• About this exercise: Which of the lines below holds the string "particular"? Copy every line that does.

• Given data:
# # #

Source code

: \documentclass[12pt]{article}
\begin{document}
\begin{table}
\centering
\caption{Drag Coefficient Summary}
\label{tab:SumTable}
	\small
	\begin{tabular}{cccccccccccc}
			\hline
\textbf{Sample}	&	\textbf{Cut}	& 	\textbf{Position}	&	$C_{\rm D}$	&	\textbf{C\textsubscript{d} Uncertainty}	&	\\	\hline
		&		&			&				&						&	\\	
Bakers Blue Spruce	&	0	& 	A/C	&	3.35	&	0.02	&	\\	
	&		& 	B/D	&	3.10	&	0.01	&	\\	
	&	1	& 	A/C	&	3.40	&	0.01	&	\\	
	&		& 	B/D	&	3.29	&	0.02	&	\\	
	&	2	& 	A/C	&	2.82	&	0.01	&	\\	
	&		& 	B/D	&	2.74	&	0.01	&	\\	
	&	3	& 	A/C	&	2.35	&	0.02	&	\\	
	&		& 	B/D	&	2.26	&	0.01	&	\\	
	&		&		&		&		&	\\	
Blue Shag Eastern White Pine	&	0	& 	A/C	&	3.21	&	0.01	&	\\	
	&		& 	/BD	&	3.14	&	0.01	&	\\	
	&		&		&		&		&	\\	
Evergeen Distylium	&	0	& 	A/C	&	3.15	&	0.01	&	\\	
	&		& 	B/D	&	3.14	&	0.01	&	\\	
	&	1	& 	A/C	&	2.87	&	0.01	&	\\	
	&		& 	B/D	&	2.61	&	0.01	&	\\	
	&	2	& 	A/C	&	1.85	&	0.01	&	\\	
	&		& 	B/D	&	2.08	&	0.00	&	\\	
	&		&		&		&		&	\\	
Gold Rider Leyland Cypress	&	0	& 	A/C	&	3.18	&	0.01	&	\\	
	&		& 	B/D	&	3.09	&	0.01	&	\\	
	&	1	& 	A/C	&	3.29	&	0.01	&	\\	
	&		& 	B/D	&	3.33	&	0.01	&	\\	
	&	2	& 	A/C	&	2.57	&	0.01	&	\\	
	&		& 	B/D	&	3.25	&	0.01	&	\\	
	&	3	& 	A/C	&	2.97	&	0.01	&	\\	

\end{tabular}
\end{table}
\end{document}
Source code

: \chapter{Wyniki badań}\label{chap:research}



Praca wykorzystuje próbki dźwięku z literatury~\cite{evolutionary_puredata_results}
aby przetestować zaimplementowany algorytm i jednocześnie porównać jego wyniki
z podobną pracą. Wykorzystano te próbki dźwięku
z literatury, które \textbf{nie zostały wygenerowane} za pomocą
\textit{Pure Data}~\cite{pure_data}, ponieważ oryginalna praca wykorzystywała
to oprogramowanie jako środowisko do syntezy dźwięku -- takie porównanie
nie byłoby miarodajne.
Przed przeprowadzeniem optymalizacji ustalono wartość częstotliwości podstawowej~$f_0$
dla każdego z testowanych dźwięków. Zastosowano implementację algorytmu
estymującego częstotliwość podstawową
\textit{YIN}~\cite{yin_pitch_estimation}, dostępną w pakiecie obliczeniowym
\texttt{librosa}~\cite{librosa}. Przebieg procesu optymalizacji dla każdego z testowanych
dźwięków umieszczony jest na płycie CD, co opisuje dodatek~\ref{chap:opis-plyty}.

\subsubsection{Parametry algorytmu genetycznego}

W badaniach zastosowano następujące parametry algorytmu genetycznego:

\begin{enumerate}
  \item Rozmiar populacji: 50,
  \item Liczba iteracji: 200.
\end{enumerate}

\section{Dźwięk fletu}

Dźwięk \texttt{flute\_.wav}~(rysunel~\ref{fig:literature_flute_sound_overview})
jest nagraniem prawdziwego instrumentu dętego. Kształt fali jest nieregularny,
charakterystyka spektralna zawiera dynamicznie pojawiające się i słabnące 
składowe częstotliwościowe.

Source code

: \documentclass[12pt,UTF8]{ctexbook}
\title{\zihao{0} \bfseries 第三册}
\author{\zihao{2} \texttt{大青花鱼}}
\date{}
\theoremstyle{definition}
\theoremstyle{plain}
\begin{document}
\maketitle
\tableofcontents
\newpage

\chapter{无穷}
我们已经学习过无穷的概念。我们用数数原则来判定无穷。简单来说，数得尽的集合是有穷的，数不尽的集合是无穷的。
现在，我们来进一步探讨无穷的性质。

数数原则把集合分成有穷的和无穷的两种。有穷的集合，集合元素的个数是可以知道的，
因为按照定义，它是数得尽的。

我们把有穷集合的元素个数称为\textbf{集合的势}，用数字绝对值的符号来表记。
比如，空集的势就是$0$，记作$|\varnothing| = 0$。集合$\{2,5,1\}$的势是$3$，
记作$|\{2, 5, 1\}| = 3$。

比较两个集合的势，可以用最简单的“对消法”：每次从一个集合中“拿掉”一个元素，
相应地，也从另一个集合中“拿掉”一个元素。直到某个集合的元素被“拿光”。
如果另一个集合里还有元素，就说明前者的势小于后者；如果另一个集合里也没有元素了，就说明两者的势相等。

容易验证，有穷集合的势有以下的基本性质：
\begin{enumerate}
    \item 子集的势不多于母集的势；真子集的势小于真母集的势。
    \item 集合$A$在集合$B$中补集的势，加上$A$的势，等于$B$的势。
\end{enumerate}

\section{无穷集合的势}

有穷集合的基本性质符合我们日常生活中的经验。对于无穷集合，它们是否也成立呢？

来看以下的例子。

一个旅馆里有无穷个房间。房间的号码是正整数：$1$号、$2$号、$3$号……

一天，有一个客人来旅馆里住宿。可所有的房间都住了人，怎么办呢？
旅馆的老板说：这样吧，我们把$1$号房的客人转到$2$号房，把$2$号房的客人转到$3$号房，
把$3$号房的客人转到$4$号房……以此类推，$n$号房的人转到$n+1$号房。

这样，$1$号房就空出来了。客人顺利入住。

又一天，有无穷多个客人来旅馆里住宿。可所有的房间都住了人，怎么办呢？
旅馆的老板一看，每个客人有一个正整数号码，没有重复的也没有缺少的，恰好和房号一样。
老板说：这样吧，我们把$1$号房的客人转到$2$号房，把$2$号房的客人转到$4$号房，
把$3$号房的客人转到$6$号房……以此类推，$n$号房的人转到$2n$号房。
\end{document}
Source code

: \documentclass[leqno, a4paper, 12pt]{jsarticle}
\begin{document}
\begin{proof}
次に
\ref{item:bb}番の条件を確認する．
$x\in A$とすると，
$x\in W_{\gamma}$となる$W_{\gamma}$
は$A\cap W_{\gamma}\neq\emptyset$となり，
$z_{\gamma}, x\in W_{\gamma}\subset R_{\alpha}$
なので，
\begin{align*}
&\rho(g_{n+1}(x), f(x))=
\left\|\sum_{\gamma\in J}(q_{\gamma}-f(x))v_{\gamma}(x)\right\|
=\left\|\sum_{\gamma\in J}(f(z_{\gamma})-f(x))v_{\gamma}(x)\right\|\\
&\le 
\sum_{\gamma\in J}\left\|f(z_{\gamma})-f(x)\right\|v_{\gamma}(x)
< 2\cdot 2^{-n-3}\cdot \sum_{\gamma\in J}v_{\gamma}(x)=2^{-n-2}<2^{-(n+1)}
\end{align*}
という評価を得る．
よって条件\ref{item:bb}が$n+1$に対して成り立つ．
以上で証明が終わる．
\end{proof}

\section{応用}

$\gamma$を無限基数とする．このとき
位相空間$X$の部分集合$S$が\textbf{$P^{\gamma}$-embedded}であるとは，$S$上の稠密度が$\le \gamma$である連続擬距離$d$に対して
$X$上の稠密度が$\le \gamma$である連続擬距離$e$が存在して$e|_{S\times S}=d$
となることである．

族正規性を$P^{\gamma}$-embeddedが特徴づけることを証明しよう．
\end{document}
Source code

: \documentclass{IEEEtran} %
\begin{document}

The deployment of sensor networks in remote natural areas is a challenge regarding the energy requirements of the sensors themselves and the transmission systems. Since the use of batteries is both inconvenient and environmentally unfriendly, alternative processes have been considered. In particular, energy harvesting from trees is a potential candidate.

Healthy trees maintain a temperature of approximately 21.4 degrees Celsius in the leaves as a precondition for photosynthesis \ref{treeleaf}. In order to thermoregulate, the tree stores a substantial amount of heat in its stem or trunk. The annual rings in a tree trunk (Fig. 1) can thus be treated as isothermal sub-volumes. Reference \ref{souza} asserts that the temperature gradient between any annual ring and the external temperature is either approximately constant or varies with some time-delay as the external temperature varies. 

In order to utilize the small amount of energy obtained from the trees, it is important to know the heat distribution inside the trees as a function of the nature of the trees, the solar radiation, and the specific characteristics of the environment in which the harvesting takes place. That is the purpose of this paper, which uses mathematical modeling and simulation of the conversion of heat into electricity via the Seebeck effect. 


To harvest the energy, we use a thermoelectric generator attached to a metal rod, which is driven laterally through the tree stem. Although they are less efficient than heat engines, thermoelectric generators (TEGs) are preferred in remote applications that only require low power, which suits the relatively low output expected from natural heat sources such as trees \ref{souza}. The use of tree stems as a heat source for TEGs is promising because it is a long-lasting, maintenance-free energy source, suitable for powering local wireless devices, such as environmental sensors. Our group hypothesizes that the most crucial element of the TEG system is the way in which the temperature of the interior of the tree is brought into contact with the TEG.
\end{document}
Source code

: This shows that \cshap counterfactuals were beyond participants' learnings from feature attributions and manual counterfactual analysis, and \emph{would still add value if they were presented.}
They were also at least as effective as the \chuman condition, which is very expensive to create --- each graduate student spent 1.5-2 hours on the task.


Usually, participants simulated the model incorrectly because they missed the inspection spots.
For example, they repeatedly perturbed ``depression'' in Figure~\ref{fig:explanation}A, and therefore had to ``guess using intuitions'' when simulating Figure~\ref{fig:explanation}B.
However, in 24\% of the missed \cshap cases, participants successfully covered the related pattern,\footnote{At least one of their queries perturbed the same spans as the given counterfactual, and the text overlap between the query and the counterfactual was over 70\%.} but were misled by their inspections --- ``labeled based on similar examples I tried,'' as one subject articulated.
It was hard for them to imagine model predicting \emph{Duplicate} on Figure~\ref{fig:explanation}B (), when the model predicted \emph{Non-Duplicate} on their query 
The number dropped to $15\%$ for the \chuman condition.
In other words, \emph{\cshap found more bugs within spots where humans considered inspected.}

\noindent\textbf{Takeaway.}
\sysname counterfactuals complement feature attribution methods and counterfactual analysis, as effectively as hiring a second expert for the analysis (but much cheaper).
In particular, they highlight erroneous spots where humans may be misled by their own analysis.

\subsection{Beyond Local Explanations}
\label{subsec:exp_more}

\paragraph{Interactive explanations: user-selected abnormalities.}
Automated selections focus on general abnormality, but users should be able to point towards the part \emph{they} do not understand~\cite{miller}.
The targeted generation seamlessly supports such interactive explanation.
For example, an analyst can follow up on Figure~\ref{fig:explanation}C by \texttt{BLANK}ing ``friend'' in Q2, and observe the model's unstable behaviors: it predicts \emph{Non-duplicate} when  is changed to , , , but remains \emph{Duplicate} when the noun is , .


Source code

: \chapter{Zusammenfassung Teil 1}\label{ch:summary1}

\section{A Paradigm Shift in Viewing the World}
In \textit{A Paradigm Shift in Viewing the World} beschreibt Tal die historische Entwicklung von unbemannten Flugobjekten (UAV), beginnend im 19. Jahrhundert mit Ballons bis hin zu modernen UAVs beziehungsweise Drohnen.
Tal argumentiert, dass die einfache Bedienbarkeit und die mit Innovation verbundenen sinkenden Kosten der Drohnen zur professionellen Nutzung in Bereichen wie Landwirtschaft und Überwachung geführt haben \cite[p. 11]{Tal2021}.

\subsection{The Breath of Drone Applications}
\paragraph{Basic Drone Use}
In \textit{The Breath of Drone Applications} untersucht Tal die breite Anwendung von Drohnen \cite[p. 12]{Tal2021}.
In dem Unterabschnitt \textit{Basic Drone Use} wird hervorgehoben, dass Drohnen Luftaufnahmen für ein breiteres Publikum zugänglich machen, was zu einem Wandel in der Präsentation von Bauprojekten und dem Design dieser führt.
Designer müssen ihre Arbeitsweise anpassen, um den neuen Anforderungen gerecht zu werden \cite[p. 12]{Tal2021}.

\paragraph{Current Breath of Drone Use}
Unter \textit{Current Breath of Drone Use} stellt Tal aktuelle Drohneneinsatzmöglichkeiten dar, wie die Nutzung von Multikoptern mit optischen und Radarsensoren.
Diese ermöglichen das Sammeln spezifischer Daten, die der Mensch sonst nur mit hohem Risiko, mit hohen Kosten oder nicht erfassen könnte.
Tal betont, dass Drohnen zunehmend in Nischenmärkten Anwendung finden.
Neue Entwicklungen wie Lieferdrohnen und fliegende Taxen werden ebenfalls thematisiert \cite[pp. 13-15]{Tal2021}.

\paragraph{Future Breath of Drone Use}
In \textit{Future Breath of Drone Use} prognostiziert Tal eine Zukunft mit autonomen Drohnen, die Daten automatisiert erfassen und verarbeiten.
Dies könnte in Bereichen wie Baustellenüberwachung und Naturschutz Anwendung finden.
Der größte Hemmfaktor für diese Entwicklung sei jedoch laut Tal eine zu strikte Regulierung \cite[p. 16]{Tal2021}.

# # #

• Exercise answer:
The deployment of sensor networks in remote natural areas is a challenge regarding the energy requirements of the sensors themselves and the transmission systems. Since the use of batteries is both inconvenient and environmentally unfriendly, alternative processes have been considered. In particular, energy harvesting from trees is a potential candidate.
In particular, they highlight erroneous spots where humans may be misled by their own analysis.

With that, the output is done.